Friday, August 28, 2020
Click Here to Download the Prophet of America: Emerson and the Problems of To-Day in PDF format.
From the inside cover:
Strictly speaking, this is not a biography in the accepted sense, but rather a discussion of Emerson’s teachings in the light of the problems of our time, an attempt to show why Emerson is up-to-date, to seek the real man in his work, and to introduce him to the “man in the street.”
Mr. Dillaway has not endeavored to write an external biography of Emerson; there are no “names and dates and places.” Emerson’s thoughts on Plato might easily be applied to his own life: “Great geniuses have the shortest biographies. They lived in their writings, and so their house and street life was trivial and com monplace. Plato especially has no external biography.” The extremists generally make the best subjects for biographies and Emerson studiously avoided extremes. Ele lived in moderation and lived in his writings.
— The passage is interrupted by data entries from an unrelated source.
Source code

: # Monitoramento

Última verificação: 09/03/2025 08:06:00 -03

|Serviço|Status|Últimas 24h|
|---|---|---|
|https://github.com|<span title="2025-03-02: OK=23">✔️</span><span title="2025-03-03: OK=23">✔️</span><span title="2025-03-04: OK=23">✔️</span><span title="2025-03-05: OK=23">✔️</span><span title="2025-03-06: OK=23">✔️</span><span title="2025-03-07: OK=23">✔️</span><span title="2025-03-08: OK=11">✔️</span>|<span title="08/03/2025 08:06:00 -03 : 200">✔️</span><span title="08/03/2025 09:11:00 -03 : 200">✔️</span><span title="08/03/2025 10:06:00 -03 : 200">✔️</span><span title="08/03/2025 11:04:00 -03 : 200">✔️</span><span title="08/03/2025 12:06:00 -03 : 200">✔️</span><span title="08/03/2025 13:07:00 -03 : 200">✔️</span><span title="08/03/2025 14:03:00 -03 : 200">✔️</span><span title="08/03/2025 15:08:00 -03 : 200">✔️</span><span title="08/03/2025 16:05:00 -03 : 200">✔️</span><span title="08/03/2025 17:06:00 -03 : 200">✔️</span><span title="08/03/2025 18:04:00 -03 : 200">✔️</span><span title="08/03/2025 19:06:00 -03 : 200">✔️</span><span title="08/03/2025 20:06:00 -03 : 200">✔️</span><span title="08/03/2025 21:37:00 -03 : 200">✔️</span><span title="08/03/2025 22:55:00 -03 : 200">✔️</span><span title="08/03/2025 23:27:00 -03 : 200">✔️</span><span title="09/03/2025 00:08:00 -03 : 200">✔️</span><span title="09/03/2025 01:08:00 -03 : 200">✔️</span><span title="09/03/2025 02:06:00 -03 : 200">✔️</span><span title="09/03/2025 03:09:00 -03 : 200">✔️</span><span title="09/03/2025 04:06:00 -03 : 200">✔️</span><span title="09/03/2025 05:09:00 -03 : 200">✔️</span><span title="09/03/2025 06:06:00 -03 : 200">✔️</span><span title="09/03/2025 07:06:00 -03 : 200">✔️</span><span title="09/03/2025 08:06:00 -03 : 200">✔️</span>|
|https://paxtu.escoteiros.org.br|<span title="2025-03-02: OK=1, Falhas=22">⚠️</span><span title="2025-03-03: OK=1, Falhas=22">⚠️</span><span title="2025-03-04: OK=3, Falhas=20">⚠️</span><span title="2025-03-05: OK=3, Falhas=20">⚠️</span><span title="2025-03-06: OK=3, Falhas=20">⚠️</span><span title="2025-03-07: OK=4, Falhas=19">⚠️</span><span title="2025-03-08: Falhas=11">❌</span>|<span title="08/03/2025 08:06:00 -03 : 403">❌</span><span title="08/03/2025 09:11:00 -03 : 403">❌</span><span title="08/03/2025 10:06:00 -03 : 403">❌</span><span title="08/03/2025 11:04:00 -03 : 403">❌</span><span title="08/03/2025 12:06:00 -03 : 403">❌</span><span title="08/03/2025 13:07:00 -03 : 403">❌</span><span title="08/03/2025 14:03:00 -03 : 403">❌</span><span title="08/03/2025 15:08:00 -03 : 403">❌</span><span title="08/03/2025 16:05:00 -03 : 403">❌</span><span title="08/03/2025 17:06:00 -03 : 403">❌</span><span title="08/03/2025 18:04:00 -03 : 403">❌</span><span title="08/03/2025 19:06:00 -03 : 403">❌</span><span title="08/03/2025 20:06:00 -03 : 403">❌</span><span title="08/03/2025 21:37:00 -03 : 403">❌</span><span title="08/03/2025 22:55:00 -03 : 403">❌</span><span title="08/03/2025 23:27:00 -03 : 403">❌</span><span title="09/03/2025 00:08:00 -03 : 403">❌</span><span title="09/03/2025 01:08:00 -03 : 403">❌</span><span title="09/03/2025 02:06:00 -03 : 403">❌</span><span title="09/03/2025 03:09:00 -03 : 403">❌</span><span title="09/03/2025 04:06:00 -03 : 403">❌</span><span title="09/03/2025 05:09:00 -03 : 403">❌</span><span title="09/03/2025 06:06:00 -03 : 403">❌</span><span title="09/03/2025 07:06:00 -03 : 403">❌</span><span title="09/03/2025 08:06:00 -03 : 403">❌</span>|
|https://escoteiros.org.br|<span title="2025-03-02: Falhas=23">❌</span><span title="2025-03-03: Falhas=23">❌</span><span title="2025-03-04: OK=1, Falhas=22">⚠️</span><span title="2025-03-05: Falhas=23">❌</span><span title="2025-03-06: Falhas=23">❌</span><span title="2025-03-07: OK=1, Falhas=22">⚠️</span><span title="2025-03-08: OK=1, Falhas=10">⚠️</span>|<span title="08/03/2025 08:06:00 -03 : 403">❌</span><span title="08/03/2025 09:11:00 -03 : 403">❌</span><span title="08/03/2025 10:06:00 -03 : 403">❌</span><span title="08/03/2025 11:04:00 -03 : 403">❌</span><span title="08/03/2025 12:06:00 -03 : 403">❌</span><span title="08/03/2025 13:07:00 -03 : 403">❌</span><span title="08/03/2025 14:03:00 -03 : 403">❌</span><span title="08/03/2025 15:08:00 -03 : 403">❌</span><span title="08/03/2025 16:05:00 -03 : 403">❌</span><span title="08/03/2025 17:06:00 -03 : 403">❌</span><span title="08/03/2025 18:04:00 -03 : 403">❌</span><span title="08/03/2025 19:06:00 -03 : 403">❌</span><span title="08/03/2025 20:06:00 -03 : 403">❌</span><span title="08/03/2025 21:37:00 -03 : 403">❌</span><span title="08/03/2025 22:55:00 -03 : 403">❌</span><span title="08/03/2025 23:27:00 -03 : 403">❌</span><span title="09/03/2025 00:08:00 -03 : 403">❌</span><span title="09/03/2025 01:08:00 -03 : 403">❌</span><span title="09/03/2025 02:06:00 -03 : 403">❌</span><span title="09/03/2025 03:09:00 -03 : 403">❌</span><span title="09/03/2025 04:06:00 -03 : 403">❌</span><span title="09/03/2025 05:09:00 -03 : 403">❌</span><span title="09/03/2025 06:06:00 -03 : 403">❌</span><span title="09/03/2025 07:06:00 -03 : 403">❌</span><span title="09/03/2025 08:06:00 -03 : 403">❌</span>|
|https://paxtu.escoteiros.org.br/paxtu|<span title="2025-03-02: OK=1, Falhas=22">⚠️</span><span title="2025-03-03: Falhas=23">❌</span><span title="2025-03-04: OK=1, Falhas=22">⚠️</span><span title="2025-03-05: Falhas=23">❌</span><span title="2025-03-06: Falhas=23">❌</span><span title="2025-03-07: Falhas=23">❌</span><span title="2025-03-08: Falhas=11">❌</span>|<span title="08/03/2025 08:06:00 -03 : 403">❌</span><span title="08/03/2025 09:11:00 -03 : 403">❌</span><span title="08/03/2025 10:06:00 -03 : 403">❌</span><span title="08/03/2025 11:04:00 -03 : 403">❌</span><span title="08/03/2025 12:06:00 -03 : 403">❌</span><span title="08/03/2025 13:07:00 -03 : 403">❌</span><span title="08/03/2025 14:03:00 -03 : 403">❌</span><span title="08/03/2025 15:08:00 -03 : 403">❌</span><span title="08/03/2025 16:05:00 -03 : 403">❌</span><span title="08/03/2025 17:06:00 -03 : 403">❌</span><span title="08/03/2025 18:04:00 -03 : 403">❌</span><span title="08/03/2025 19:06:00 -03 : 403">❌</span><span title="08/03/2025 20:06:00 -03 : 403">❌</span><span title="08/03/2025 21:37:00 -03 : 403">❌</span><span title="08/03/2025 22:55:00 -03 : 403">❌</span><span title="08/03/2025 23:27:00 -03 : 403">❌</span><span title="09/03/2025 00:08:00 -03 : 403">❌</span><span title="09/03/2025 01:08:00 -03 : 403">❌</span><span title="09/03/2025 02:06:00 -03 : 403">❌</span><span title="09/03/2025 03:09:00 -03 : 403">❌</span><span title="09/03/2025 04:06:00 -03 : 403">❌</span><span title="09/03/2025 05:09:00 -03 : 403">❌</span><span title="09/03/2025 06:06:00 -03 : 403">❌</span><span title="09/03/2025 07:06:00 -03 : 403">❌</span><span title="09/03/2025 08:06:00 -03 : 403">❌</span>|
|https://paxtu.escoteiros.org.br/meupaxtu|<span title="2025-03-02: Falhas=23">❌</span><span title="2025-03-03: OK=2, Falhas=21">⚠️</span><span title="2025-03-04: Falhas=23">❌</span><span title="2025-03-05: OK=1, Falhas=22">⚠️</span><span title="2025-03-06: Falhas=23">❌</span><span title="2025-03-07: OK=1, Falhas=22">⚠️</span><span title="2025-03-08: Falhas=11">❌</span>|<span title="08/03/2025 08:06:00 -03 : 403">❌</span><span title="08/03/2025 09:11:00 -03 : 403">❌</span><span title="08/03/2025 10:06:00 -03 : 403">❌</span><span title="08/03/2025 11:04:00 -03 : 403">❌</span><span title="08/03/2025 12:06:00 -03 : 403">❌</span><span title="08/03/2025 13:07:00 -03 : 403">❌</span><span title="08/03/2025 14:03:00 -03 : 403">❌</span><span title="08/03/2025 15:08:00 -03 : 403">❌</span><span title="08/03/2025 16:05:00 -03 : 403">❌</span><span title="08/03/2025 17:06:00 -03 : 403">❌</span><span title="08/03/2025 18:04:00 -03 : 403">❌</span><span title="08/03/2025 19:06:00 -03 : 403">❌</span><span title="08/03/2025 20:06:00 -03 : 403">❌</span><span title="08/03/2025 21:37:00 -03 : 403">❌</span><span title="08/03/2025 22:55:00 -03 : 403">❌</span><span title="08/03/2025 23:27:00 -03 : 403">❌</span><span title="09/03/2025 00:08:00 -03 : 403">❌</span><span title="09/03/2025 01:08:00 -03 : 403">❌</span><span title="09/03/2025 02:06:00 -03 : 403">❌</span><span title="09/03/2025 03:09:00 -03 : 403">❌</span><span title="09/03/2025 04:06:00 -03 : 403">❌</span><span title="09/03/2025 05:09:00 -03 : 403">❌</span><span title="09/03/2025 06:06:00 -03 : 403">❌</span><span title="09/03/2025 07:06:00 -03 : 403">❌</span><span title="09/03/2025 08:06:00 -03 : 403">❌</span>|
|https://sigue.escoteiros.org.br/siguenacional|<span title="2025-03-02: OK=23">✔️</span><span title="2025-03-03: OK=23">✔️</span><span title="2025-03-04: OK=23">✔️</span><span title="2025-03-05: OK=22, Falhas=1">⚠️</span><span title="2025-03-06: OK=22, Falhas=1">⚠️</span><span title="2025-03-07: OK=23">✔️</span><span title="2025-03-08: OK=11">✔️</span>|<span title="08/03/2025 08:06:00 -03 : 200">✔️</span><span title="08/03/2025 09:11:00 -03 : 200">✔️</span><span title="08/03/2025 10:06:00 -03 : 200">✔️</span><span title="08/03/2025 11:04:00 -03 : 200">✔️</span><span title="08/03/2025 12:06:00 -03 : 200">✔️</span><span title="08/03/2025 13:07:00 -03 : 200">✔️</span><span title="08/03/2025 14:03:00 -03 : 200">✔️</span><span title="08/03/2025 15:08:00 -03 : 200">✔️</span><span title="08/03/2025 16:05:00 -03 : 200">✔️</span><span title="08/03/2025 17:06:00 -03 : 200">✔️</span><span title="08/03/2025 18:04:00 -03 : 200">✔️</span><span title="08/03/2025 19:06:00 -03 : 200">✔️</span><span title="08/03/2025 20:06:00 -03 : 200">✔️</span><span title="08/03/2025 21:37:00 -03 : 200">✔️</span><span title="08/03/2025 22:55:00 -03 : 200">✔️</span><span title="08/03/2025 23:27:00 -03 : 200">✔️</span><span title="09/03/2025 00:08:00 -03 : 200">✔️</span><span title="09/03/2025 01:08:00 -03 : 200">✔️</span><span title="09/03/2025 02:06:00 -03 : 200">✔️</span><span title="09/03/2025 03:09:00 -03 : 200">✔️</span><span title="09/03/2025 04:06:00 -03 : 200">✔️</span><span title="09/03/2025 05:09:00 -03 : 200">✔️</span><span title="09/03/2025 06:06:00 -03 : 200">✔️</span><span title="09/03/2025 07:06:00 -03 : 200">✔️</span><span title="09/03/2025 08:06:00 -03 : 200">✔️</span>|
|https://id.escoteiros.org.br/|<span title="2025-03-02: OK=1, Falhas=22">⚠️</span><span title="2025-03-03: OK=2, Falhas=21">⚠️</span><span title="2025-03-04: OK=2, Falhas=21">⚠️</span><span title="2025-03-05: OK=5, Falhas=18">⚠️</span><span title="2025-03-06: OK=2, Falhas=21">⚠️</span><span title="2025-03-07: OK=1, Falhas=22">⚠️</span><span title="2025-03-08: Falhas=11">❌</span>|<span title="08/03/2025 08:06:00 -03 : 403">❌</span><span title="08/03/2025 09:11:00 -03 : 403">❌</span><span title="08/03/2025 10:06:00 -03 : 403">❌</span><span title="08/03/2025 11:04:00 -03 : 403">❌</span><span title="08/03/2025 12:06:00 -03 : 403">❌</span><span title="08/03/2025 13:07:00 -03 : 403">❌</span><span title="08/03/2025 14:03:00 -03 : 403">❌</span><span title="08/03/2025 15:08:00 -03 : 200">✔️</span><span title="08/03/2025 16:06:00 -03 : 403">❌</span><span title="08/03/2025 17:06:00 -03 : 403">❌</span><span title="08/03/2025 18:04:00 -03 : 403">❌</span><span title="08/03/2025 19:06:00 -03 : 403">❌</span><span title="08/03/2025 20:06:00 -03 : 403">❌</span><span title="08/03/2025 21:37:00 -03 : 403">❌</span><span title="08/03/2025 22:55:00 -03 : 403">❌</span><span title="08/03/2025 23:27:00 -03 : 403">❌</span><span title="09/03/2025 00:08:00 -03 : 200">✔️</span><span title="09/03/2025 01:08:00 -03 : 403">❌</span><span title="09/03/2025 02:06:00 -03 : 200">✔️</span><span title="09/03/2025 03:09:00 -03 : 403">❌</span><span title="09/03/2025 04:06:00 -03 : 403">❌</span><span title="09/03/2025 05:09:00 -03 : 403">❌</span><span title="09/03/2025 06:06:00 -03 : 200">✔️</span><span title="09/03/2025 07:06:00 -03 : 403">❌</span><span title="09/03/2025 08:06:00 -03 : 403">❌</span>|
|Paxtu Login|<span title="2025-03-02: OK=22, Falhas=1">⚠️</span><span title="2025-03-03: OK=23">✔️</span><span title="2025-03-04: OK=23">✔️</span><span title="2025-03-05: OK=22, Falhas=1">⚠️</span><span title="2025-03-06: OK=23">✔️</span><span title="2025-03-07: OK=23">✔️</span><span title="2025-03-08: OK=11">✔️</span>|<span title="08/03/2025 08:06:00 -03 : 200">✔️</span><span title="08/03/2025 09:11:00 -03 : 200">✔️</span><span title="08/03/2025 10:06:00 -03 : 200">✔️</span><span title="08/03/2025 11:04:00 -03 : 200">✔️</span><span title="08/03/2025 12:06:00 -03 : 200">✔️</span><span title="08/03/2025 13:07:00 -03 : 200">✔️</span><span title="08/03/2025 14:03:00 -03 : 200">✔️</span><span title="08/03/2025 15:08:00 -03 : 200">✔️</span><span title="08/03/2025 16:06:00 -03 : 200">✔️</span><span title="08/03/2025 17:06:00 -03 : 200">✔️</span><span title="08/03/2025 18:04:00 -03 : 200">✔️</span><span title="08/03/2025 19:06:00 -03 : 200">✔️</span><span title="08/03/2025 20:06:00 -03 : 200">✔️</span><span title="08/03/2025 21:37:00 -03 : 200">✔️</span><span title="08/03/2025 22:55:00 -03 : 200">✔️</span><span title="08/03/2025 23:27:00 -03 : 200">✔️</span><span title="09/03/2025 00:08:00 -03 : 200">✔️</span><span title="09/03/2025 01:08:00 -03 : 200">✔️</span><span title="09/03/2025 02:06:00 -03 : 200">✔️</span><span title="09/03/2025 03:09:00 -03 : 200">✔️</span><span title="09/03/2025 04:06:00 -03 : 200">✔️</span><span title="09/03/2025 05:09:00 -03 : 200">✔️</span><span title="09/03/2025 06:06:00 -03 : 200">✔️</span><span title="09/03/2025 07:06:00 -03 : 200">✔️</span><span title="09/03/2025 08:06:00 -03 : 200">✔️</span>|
Mr. Dillaway has taken certain aspects of Emerson’s philosophy that are known but little understood, and attempted to apply these principles to the grave problems that confront us to-day in virtually all spheres of endeavor and interest such as economics, politics, science, education and religion. In the author’s opinion, “The man from Concord is coming into his own by leaps and bounds in this Century.” This brilliant volume is the result of ten years’ intensive study of the great philosopher.